Stored items from a collection

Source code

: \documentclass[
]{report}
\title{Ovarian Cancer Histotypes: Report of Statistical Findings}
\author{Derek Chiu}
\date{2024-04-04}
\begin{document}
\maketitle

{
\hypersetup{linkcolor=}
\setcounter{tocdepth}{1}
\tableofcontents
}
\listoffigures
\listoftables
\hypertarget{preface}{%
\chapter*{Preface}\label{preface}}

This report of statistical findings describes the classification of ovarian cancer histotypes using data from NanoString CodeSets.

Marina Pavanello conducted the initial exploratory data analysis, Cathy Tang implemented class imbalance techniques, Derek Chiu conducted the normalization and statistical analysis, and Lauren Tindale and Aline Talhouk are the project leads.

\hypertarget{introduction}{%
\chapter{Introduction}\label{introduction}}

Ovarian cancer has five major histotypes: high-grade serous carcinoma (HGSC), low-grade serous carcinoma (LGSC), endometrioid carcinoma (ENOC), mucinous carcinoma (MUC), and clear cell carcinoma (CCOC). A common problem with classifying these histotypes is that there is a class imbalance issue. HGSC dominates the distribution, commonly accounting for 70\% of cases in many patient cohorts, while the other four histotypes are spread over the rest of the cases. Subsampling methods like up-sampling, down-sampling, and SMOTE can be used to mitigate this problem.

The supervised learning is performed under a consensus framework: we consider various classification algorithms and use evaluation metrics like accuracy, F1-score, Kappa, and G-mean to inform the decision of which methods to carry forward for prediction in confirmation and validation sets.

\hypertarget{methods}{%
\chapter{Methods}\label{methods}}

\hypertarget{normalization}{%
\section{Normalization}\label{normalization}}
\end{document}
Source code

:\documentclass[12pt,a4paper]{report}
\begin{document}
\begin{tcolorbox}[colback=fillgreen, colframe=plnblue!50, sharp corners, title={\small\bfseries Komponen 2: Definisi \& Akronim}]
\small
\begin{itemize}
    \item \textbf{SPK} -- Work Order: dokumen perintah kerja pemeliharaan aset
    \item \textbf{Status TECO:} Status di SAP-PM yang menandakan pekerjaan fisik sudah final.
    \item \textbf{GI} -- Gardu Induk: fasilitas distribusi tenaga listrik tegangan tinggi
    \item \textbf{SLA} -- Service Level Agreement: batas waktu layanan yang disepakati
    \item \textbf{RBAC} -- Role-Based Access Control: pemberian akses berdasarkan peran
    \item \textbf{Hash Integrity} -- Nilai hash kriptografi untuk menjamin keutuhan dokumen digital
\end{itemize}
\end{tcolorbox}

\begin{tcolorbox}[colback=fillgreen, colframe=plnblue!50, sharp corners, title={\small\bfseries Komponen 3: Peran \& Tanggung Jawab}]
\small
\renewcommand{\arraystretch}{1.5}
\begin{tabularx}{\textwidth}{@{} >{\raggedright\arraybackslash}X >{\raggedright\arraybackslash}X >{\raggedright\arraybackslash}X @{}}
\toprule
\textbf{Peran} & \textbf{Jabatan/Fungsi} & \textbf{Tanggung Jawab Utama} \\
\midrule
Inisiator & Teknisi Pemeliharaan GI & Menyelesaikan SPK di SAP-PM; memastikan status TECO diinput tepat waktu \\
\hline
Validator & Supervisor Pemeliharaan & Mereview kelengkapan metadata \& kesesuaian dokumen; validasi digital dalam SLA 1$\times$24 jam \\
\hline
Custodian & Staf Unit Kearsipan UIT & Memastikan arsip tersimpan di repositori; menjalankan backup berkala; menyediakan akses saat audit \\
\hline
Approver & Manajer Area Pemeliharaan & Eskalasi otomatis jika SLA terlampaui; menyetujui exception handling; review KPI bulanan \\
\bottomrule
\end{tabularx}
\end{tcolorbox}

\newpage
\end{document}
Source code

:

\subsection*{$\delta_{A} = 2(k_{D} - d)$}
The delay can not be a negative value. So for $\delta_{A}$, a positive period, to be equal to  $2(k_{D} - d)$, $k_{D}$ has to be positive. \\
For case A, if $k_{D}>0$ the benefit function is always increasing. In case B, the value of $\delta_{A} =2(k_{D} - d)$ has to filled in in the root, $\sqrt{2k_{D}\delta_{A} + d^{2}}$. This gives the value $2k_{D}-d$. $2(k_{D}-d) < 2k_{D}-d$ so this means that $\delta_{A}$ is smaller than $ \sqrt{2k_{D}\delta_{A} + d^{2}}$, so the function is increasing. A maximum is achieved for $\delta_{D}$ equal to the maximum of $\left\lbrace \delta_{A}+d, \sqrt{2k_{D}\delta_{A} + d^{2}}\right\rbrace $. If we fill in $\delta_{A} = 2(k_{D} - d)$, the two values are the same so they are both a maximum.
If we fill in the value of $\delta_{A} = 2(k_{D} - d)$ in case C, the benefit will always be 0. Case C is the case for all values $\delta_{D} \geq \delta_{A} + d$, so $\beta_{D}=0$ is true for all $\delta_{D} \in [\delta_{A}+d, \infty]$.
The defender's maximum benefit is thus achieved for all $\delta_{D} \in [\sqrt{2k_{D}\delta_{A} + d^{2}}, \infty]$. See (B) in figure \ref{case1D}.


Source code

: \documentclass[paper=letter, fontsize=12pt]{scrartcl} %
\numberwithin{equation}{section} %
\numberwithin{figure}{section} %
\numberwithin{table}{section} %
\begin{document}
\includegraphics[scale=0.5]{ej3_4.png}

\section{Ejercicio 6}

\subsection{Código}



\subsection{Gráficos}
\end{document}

WORK ITEM
Output the entries exactly. Leave nothing out.

ANSWER
Source code

: \documentclass[
]{report}
\title{Ovarian Cancer Histotypes: Report of Statistical Findings}
\author{Derek Chiu}
\date{2024-04-04}
\begin{document}
\maketitle

{
\hypersetup{linkcolor=}
\setcounter{tocdepth}{1}
\tableofcontents
}
\listoffigures
\listoftables
\hypertarget{preface}{%
\chapter*{Preface}\label{preface}}

This report of statistical findings describes the classification of ovarian cancer histotypes using data from NanoString CodeSets.

Marina Pavanello conducted the initial exploratory data analysis, Cathy Tang implemented class imbalance techniques, Derek Chiu conducted the normalization and statistical analysis, and Lauren Tindale and Aline Talhouk are the project leads.

\hypertarget{introduction}{%
\chapter{Introduction}\label{introduction}}

Ovarian cancer has five major histotypes: high-grade serous carcinoma (HGSC), low-grade serous carcinoma (LGSC), endometrioid carcinoma (ENOC), mucinous carcinoma (MUC), and clear cell carcinoma (CCOC). A common problem with classifying these histotypes is that there is a class imbalance issue. HGSC dominates the distribution, commonly accounting for 70\% of cases in many patient cohorts, while the other four histotypes are spread over the rest of the cases. Subsampling methods like up-sampling, down-sampling, and SMOTE can be used to mitigate this problem.

The supervised learning is performed under a consensus framework: we consider various classification algorithms and use evaluation metrics like accuracy, F1-score, Kappa, and G-mean to inform the decision of which methods to carry forward for prediction in confirmation and validation sets.

\hypertarget{methods}{%
\chapter{Methods}\label{methods}}

\hypertarget{normalization}{%
\section{Normalization}\label{normalization}}
\end{document}
Source code

:\documentclass[12pt,a4paper]{report}
\begin{document}
\begin{tcolorbox}[colback=fillgreen, colframe=plnblue!50, sharp corners, title={\small\bfseries Komponen 2: Definisi \& Akronim}]
\small
\begin{itemize}
    \item \textbf{SPK} -- Work Order: dokumen perintah kerja pemeliharaan aset
    \item \textbf{Status TECO:} Status di SAP-PM yang menandakan pekerjaan fisik sudah final.
    \item \textbf{GI} -- Gardu Induk: fasilitas distribusi tenaga listrik tegangan tinggi
    \item \textbf{SLA} -- Service Level Agreement: batas waktu layanan yang disepakati
    \item \textbf{RBAC} -- Role-Based Access Control: pemberian akses berdasarkan peran
    \item \textbf{Hash Integrity} -- Nilai hash kriptografi untuk menjamin keutuhan dokumen digital
\end{itemize}
\end{tcolorbox}

\begin{tcolorbox}[colback=fillgreen, colframe=plnblue!50, sharp corners, title={\small\bfseries Komponen 3: Peran \& Tanggung Jawab}]
\small
\renewcommand{\arraystretch}{1.5}
\begin{tabularx}{\textwidth}{@{} >{\raggedright\arraybackslash}X >{\raggedright\arraybackslash}X >{\raggedright\arraybackslash}X @{}}
\toprule
\textbf{Peran} & \textbf{Jabatan/Fungsi} & \textbf{Tanggung Jawab Utama} \\
\midrule
Inisiator & Teknisi Pemeliharaan GI & Menyelesaikan SPK di SAP-PM; memastikan status TECO diinput tepat waktu \\
\hline
Validator & Supervisor Pemeliharaan & Mereview kelengkapan metadata \& kesesuaian dokumen; validasi digital dalam SLA 1$\times$24 jam \\
\hline
Custodian & Staf Unit Kearsipan UIT & Memastikan arsip tersimpan di repositori; menjalankan backup berkala; menyediakan akses saat audit \\
\hline
Approver & Manajer Area Pemeliharaan & Eskalasi otomatis jika SLA terlampaui; menyetujui exception handling; review KPI bulanan \\
\bottomrule
\end{tabularx}
\end{tcolorbox}

\newpage
\end{document}
Source code

:

\subsection*{$\delta_{A} = 2(k_{D} - d)$}
The delay can not be a negative value. So for $\delta_{A}$, a positive period, to be equal to  $2(k_{D} - d)$, $k_{D}$ has to be positive. \\
For case A, if $k_{D}>0$ the benefit function is always increasing. In case B, the value of $\delta_{A} =2(k_{D} - d)$ has to filled in in the root, $\sqrt{2k_{D}\delta_{A} + d^{2}}$. This gives the value $2k_{D}-d$. $2(k_{D}-d) < 2k_{D}-d$ so this means that $\delta_{A}$ is smaller than $ \sqrt{2k_{D}\delta_{A} + d^{2}}$, so the function is increasing. A maximum is achieved for $\delta_{D}$ equal to the maximum of $\left\lbrace \delta_{A}+d, \sqrt{2k_{D}\delta_{A} + d^{2}}\right\rbrace $. If we fill in $\delta_{A} = 2(k_{D} - d)$, the two values are the same so they are both a maximum.
If we fill in the value of $\delta_{A} = 2(k_{D} - d)$ in case C, the benefit will always be 0. Case C is the case for all values $\delta_{D} \geq \delta_{A} + d$, so $\beta_{D}=0$ is true for all $\delta_{D} \in [\delta_{A}+d, \infty]$.
The defender's maximum benefit is thus achieved for all $\delta_{D} \in [\sqrt{2k_{D}\delta_{A} + d^{2}}, \infty]$. See (B) in figure \ref{case1D}.


Source code

: \documentclass[paper=letter, fontsize=12pt]{scrartcl} %
\numberwithin{equation}{section} %
\numberwithin{figure}{section} %
\numberwithin{table}{section} %
\begin{document}
\includegraphics[scale=0.5]{ej3_4.png}

\section{Ejercicio 6}

\subsection{Código}



\subsection{Gráficos}
\end{document}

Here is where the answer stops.